▸ Exercise:
In the entries that follow, find every line containing "Hvad" and copy it.

▸ Data for review:
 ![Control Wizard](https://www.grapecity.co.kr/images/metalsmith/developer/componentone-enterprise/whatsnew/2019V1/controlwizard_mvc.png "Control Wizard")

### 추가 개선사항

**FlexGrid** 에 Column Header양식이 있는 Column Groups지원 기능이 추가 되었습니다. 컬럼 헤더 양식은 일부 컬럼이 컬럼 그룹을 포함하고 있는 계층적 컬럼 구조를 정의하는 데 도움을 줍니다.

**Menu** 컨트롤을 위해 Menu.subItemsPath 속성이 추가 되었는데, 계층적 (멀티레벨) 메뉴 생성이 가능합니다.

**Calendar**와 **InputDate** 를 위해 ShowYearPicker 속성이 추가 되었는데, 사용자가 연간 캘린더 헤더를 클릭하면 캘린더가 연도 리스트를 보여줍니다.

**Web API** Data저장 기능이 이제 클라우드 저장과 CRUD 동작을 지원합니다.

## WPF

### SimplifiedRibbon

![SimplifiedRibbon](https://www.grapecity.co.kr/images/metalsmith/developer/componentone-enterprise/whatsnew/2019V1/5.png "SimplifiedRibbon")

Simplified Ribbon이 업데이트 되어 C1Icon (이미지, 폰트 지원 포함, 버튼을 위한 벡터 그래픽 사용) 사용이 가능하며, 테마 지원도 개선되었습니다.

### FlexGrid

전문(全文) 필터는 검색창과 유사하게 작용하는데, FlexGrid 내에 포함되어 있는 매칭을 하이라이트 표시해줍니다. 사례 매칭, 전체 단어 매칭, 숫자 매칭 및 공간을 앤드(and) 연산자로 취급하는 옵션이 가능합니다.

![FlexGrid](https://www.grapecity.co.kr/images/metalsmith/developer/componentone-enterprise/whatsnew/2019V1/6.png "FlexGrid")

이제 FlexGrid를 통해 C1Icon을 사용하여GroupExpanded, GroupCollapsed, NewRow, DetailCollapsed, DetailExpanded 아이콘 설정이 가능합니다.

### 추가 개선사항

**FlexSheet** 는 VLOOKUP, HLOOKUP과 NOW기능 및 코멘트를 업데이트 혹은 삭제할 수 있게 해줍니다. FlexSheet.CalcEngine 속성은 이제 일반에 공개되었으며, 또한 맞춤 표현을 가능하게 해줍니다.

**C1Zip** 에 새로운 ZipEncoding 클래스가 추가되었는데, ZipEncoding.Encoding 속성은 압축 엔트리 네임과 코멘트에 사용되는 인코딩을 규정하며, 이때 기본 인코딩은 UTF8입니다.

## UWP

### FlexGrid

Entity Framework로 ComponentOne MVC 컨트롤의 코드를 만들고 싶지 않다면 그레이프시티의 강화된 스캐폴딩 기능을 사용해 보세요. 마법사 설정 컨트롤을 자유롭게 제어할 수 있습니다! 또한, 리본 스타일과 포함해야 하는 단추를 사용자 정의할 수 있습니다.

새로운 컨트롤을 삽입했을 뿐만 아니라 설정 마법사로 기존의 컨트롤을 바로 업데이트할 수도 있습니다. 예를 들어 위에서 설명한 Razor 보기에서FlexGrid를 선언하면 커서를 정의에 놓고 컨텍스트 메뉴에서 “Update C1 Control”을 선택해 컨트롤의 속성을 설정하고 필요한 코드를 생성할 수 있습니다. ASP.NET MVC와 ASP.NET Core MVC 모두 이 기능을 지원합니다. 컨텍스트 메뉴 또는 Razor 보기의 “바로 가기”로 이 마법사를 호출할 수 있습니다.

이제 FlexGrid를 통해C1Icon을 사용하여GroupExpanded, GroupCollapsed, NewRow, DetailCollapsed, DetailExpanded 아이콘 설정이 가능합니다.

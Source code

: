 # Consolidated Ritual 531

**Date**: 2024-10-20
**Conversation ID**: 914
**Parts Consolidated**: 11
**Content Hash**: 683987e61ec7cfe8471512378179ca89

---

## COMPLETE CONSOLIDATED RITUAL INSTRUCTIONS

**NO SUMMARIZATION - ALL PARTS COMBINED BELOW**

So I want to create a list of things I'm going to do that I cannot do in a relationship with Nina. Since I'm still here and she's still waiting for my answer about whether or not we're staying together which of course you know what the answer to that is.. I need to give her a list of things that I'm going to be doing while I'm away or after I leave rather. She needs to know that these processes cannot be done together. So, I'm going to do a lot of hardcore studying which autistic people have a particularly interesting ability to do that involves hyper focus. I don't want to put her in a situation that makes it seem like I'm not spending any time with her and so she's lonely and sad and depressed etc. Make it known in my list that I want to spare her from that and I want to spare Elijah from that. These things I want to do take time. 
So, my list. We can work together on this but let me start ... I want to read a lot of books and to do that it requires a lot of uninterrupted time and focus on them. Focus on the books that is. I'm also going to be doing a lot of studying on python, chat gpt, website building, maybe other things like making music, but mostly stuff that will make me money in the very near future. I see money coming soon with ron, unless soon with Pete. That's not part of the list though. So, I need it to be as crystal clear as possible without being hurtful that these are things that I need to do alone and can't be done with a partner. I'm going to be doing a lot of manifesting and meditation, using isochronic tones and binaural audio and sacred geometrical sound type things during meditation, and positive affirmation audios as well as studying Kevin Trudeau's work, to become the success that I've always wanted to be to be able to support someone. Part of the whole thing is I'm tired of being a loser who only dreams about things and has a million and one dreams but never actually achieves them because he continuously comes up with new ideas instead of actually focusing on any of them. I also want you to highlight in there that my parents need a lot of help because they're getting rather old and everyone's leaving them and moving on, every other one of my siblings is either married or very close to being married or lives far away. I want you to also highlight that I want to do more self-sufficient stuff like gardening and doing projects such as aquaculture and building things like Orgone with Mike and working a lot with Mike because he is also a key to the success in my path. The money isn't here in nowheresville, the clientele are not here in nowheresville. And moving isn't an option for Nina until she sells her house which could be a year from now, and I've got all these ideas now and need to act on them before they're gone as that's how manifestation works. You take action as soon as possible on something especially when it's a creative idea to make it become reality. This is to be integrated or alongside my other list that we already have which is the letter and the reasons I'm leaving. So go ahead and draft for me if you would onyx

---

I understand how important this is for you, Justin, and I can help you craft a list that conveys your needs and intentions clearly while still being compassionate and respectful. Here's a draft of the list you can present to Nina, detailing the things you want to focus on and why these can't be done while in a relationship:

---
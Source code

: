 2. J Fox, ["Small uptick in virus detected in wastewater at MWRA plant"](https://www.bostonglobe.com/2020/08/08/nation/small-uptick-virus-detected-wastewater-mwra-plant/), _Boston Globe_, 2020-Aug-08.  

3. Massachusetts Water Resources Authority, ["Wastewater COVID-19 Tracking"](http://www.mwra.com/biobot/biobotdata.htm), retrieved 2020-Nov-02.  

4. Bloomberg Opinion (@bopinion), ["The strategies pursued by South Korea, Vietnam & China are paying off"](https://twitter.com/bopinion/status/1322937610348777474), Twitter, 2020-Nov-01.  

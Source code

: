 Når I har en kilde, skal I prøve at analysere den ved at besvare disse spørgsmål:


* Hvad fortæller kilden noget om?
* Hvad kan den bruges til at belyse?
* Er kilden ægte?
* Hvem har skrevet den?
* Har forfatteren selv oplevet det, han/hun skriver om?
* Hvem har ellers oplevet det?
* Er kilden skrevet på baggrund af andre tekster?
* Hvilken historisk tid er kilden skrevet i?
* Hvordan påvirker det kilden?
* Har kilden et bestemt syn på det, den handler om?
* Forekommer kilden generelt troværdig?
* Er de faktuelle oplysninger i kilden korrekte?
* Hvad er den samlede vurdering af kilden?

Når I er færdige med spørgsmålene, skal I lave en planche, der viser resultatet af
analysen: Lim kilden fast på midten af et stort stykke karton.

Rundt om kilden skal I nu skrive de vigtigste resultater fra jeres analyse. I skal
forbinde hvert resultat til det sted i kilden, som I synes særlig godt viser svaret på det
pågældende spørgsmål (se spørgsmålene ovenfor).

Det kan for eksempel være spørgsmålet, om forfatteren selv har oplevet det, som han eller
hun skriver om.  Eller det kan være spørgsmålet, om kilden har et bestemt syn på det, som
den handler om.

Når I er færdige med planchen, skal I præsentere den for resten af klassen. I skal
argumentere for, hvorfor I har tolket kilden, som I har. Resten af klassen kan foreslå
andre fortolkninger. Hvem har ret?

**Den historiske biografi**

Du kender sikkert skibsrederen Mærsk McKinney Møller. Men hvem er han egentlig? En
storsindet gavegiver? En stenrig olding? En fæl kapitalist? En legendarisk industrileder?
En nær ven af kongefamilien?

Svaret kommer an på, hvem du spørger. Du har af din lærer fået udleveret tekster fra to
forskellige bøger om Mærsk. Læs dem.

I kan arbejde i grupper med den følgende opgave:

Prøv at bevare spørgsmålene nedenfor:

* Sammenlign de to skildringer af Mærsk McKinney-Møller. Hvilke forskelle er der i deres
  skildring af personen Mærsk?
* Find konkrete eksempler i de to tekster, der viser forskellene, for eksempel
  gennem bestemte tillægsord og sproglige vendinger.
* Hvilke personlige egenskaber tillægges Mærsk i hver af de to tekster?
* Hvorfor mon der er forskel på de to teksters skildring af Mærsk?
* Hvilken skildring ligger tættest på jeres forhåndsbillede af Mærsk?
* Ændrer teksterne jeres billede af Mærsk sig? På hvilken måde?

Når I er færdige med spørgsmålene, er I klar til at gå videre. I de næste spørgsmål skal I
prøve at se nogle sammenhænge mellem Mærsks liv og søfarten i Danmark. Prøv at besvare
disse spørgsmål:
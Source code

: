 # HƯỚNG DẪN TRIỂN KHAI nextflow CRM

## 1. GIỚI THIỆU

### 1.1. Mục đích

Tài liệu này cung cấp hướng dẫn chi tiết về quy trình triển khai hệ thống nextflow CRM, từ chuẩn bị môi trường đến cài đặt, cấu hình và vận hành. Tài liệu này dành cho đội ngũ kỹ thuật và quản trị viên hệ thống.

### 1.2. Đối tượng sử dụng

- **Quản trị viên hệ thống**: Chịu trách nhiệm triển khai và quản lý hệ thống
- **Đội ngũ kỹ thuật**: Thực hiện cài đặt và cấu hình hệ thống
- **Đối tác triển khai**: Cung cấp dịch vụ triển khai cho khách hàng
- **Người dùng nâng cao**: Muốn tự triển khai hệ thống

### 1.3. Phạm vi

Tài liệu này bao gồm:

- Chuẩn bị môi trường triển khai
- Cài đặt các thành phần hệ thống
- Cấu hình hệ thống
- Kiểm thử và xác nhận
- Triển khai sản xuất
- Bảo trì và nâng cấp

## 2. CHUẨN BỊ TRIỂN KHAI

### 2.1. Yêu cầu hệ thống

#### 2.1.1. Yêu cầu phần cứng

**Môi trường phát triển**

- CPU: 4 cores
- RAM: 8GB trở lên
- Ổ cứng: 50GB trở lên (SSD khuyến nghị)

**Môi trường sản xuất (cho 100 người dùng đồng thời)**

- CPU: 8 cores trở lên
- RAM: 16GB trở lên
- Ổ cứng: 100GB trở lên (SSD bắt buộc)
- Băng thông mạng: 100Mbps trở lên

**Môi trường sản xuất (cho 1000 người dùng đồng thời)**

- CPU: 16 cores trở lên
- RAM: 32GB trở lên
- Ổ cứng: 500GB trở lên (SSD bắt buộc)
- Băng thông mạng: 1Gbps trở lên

▸ Written solution:
* Hvad fortæller kilden noget om?
* Hvad kan den bruges til at belyse?
* Hvad er den samlede vurdering af kilden?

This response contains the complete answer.